Write each entry out again verbatim, pictures excluded.

== == ==

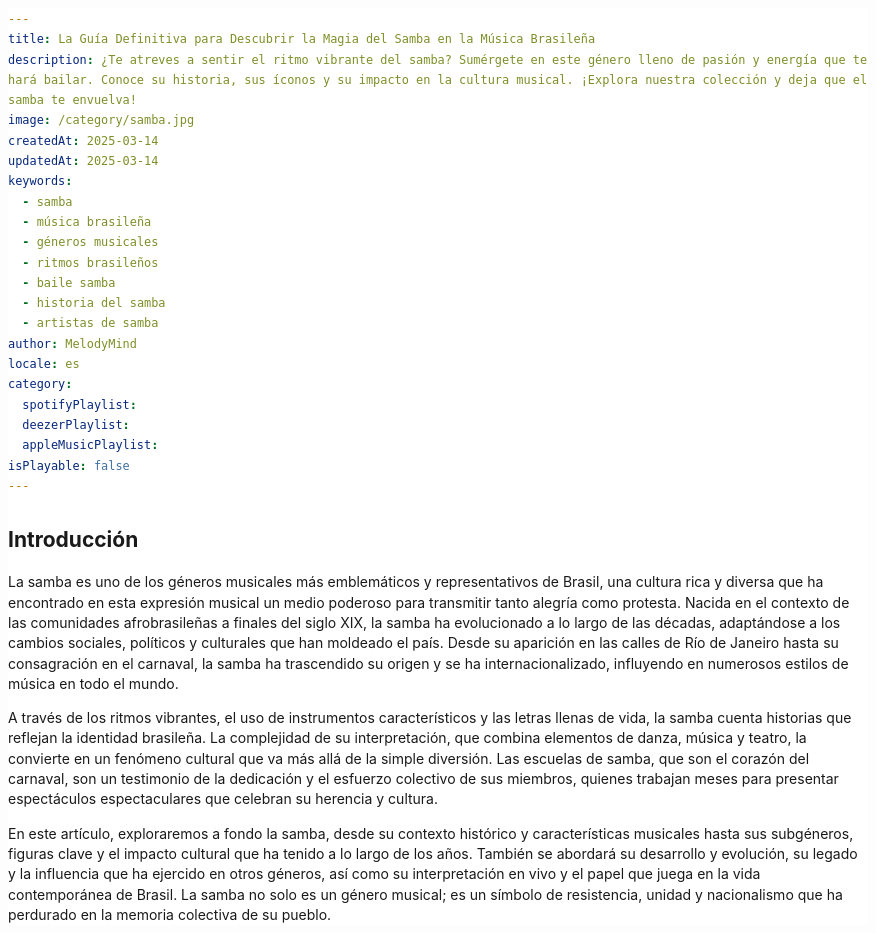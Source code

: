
 ```yaml
---
title: La Guía Definitiva para Descubrir la Magia del Samba en la Música Brasileña
description: ¿Te atreves a sentir el ritmo vibrante del samba? Sumérgete en este género lleno de pasión y energía que te hará bailar. Conoce su historia, sus íconos y su impacto en la cultura musical. ¡Explora nuestra colección y deja que el samba te envuelva!
image: /category/samba.jpg
createdAt: 2025-03-14
updatedAt: 2025-03-14
keywords:
  - samba
  - música brasileña
  - géneros musicales
  - ritmos brasileños
  - baile samba
  - historia del samba
  - artistas de samba
author: MelodyMind
locale: es
category:
  spotifyPlaylist: 
  deezerPlaylist: 
  appleMusicPlaylist: 
isPlayable: false
---
```



## Introducción


La samba es uno de los géneros musicales más emblemáticos y representativos de Brasil, una cultura rica y diversa que ha encontrado en esta expresión musical un medio poderoso para transmitir tanto alegría como protesta. Nacida en el contexto de las comunidades afrobrasileñas a finales del siglo XIX, la samba ha evolucionado a lo largo de las décadas, adaptándose a los cambios sociales, políticos y culturales que han moldeado el país. Desde su aparición en las calles de Río de Janeiro hasta su consagración en el carnaval, la samba ha trascendido su origen y se ha internacionalizado, influyendo en numerosos estilos de música en todo el mundo.

A través de los ritmos vibrantes, el uso de instrumentos característicos y las letras llenas de vida, la samba cuenta historias que reflejan la identidad brasileña. La complejidad de su interpretación, que combina elementos de danza, música y teatro, la convierte en un fenómeno cultural que va más allá de la simple diversión. Las escuelas de samba, que son el corazón del carnaval, son un testimonio de la dedicación y el esfuerzo colectivo de sus miembros, quienes trabajan meses para presentar espectáculos espectaculares que celebran su herencia y cultura.

En este artículo, exploraremos a fondo la samba, desde su contexto histórico y características musicales hasta sus subgéneros, figuras clave y el impacto cultural que ha tenido a lo largo de los años. También se abordará su desarrollo y evolución, su legado y la influencia que ha ejercido en otros géneros, así como su interpretación en vivo y el papel que juega en la vida contemporánea de Brasil. La samba no solo es un género musical; es un símbolo de resistencia, unidad y nacionalismo que ha perdurado en la memoria colectiva de su pueblo.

== == ==

- _THE ANSWER_
Source code

:
 ```yaml
---
title: La Guía Definitiva para Descubrir la Magia del Samba en la Música Brasileña
description: ¿Te atreves a sentir el ritmo vibrante del samba? Sumérgete en este género lleno de pasión y energía que te hará bailar. Conoce su historia, sus íconos y su impacto en la cultura musical. ¡Explora nuestra colección y deja que el samba te envuelva!
image: /category/samba.jpg
createdAt: 2025-03-14
updatedAt: 2025-03-14
keywords:
  - samba
  - música brasileña
  - géneros musicales
  - ritmos brasileños
  - baile samba
  - historia del samba
  - artistas de samba
author: MelodyMind
locale: es
category:
  spotifyPlaylist: 
  deezerPlaylist: 
  appleMusicPlaylist: 
isPlayable: false
---
```



## Introducción


La samba es uno de los géneros musicales más emblemáticos y representativos de Brasil, una cultura rica y diversa que ha encontrado en esta expresión musical un medio poderoso para transmitir tanto alegría como protesta. Nacida en el contexto de las comunidades afrobrasileñas a finales del siglo XIX, la samba ha evolucionado a lo largo de las décadas, adaptándose a los cambios sociales, políticos y culturales que han moldeado el país. Desde su aparición en las calles de Río de Janeiro hasta su consagración en el carnaval, la samba ha trascendido su origen y se ha internacionalizado, influyendo en numerosos estilos de música en todo el mundo.

A través de los ritmos vibrantes, el uso de instrumentos característicos y las letras llenas de vida, la samba cuenta historias que reflejan la identidad brasileña. La complejidad de su interpretación, que combina elementos de danza, música y teatro, la convierte en un fenómeno cultural que va más allá de la simple diversión. Las escuelas de samba, que son el corazón del carnaval, son un testimonio de la dedicación y el esfuerzo colectivo de sus miembros, quienes trabajan meses para presentar espectáculos espectaculares que celebran su herencia y cultura.

En este artículo, exploraremos a fondo la samba, desde su contexto histórico y características musicales hasta sus subgéneros, figuras clave y el impacto cultural que ha tenido a lo largo de los años. También se abordará su desarrollo y evolución, su legado y la influencia que ha ejercido en otros géneros, así como su interpretación en vivo y el papel que juega en la vida contemporánea de Brasil. La samba no solo es un género musical; es un símbolo de resistencia, unidad y nacionalismo que ha perdurado en la memoria colectiva de su pueblo.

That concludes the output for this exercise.